Adesso a fare le spese per gli errori del team negli ultimi anni è il presidente Yamaha Motor Racing Kouichi Tsuji, che verrà sostituito da Hiroshi Ito. A preannunciare il cambio di poltrona è Motorsport-Total.com, in attesa che Yamaha renda ufficiale la notizia. Tsuji è comparso per l’ultima volta nel paddock a Silverstone, salutando gli amici e i collaboratori più fedeli. Intanto l’innesto di Sumi sembra aver dato una decisa accelerazione all’evoluzione della M1, evidente soprattutto dopo la pausa estiva. Nuove soluzioni elettroniche e di ciclistica hanno reso possibile l’assalto al podio anche su tracciati tradizionalmente ostili (vedi Misano).

LA NUOVA FILOSOFIA YAMAHA

Inoltre Yamaha sembra più celermente orientata alla stagione successiva. Infatti nel test di Brno ha debuttato il primo embrione del prototipo 2020, su cui hanno continuato a lavorare nel test di Misano. Sarà un inverno particolarmente significativo per gli ingegneri di Iwata che dovranno garantire un motore più prestante a Rossi e Vinales. In una conferenza stampa a Spielberg, Sumi ha dichiarato: “La stagione dei disastri dello scorso anno è stata uno spartiacque. Prima di cambiare la moto abbiamo dovuto cambiare il nostro modo di pensare e il modo in cui sviluppiamo la moto. In sede Yamaha stanno cambiando le cose“.
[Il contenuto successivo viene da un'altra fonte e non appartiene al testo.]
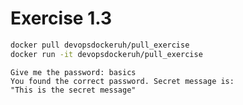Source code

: # Exercise 1.3

```bash
docker pull devopsdockeruh/pull_exercise
docker run -it devopsdockeruh/pull_exercise
```

```text
Give me the password: basics
You found the correct password. Secret message is:
"This is the secret message"
```
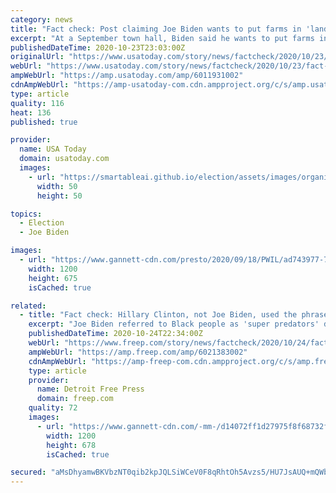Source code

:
 ```yaml
---
category: news
title: "Fact check: Post claiming Joe Biden wants to put farms in 'land banks' is missing context"
excerpt: "At a September town hall, Biden said he wants to put farms into \"land banks.\" Some have taken this to mean he wants a government takeover of farmland."
publishedDateTime: 2020-10-23T23:03:00Z
originalUrl: "https://www.usatoday.com/story/news/factcheck/2020/10/23/fact-check-claim-lacks-important-details-biden-and-land-banks/6011931002/"
webUrl: "https://www.usatoday.com/story/news/factcheck/2020/10/23/fact-check-claim-lacks-important-details-biden-and-land-banks/6011931002/"
ampWebUrl: "https://amp.usatoday.com/amp/6011931002"
cdnAmpWebUrl: "https://amp-usatoday-com.cdn.ampproject.org/c/s/amp.usatoday.com/amp/6011931002"
type: article
quality: 116
heat: 136
published: true

provider:
  name: USA Today
  domain: usatoday.com
  images:
    - url: "https://smartableai.github.io/election/assets/images/organizations/usatoday.com-50x50.jpg"
      width: 50
      height: 50

topics:
  - Election
  - Joe Biden

images:
  - url: "https://www.gannett-cdn.com/presto/2020/09/18/PWIL/ad743977-7d3a-417e-994d-eeee1172d267-AP20262045476717.jpg?auto=webp&crop=5580,3139,x0,y283&format=pjpg&width=1200"
    width: 1200
    height: 675
    isCached: true

related:
  - title: "Fact check: Hillary Clinton, not Joe Biden, used the phrase 'super predators'"
    excerpt: "Joe Biden referred to Black people as 'super predators' during the passage of the 1994 crime bill. The Violent Crime Control and Law Enforcement Act of 1994, also known"
    publishedDateTime: 2020-10-24T22:34:00Z
    webUrl: "https://www.freep.com/story/news/factcheck/2020/10/24/fact-check-hillary-clinton-called-some-criminals-super-predators/6021383002/"
    ampWebUrl: "https://amp.freep.com/amp/6021383002"
    cdnAmpWebUrl: "https://amp-freep-com.cdn.ampproject.org/c/s/amp.freep.com/amp/6021383002"
    type: article
    provider:
      name: Detroit Free Press
      domain: freep.com
    quality: 72
    images:
      - url: "https://www.gannett-cdn.com/-mm-/d14072ff1d27975f8f68732fbeac8d61be3a1b0b/c=0-851-2298-2149/local/-/media/2015/02/24/USATODAY/USATODAY/635603856883000837-AFP-526532422.jpg?auto=webp&format=pjpg&width=1200"
        width: 1200
        height: 678
        isCached: true

secured: "aMsDhyamwBKVbzNT0qib2kpJQLSiWCeV0F8qRhtOh5Avzs5/HU7JsAUQ+mQWbyuA6jnNYKnigQZx/+e93/aBi7FvRTzBxBvrSDJIzo04JkZ+szDeqLCczfmwUK1a5qVlf14N7RdctBETXjR1dsnfTivzpfUCNZEA2MhQ0ZkXegqCrgi2c09IZ1buTflHd5c9ivPDhPRcRvvNJX0zWFWSs7d6Fz6FZ8Y2NemyE0bBtwApwhASB+gyLFvaFpGrRfwmXjdngJiOllYdXJVJvmToG/ug8GtbaKg2kzRfWik9iuXT8i9rQBTsbeLGBzqyRqqnfES/9zsggSKdpLySwMe4YS6tkSGs5j79cIQOfXw2MsI=;xy+HxK5MP+SKrGg1H+6aGw=="
---
```


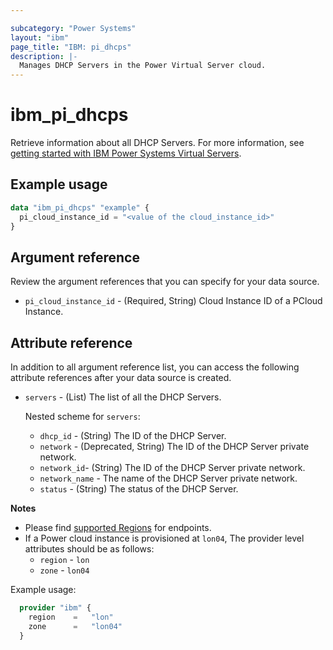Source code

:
 ```yaml
---

subcategory: "Power Systems"
layout: "ibm"
page_title: "IBM: pi_dhcps"
description: |-
  Manages DHCP Servers in the Power Virtual Server cloud.
---
```


# ibm_pi_dhcps

Retrieve information about all DHCP Servers. For more information, see [getting started with IBM Power Systems Virtual Servers](https://cloud.ibm.com/docs/power-iaas?topic=power-iaas-getting-started).

## Example usage

```terraform
data "ibm_pi_dhcps" "example" {
  pi_cloud_instance_id = "<value of the cloud_instance_id>"
}
```

## Argument reference

Review the argument references that you can specify for your data source.

- `pi_cloud_instance_id` - (Required, String) Cloud Instance ID of a PCloud Instance.

## Attribute reference

In addition to all argument reference list, you can access the following attribute references after your data source is created.

- `servers` - (List) The list of all the DHCP Servers.

  Nested scheme for `servers`:
  - `dhcp_id` - (String) The ID of the DHCP Server.
  - `network` - (Deprecated, String) The ID of the DHCP Server private network.
  - `network_id`- (String) The ID of the DHCP Server private network.
  - `network_name` - The name of the DHCP Server private network.
  - `status` - (String) The status of the DHCP Server.

**Notes**

* Please find [supported Regions](https://cloud.ibm.com/apidocs/power-cloud#endpoint) for endpoints.
* If a Power cloud instance is provisioned at `lon04`, The provider level attributes should be as follows:
  * `region` - `lon`
  * `zone` - `lon04`

Example usage:

  ```terraform
    provider "ibm" {
      region    =   "lon"
      zone      =   "lon04"
    }
  ```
Non solo in Giappone ma anche a Gerno di Lesmo, dove si lavora molto sull’elettronica. Se fino a qualche mese fa l’usura del posteriore causava problemi di grip nella seconda parte di gara, adesso le M1 riescono ad arrivare fino al traguardo senza troppi problemi. Merito di alcune nuove impostazioni di elettronica che hanno garantito un’accelerazione più fluida. E dall’ultimo test di Misano diverse nuove componenti hanno fatto l’esordio sulla Yamaha di Valentino Rossi. Inoltre, un altro cambiamento di filosofia è avvertibile all’interno del team Petronas, dove Franco Morbidelli ha in dote una terza moto factory, mentre Fabio Quartararo ha un prototipo per certi versi simili a quella ufficiale, seppur con un telaio di qualche anno fa e un motore leggermente ridotto.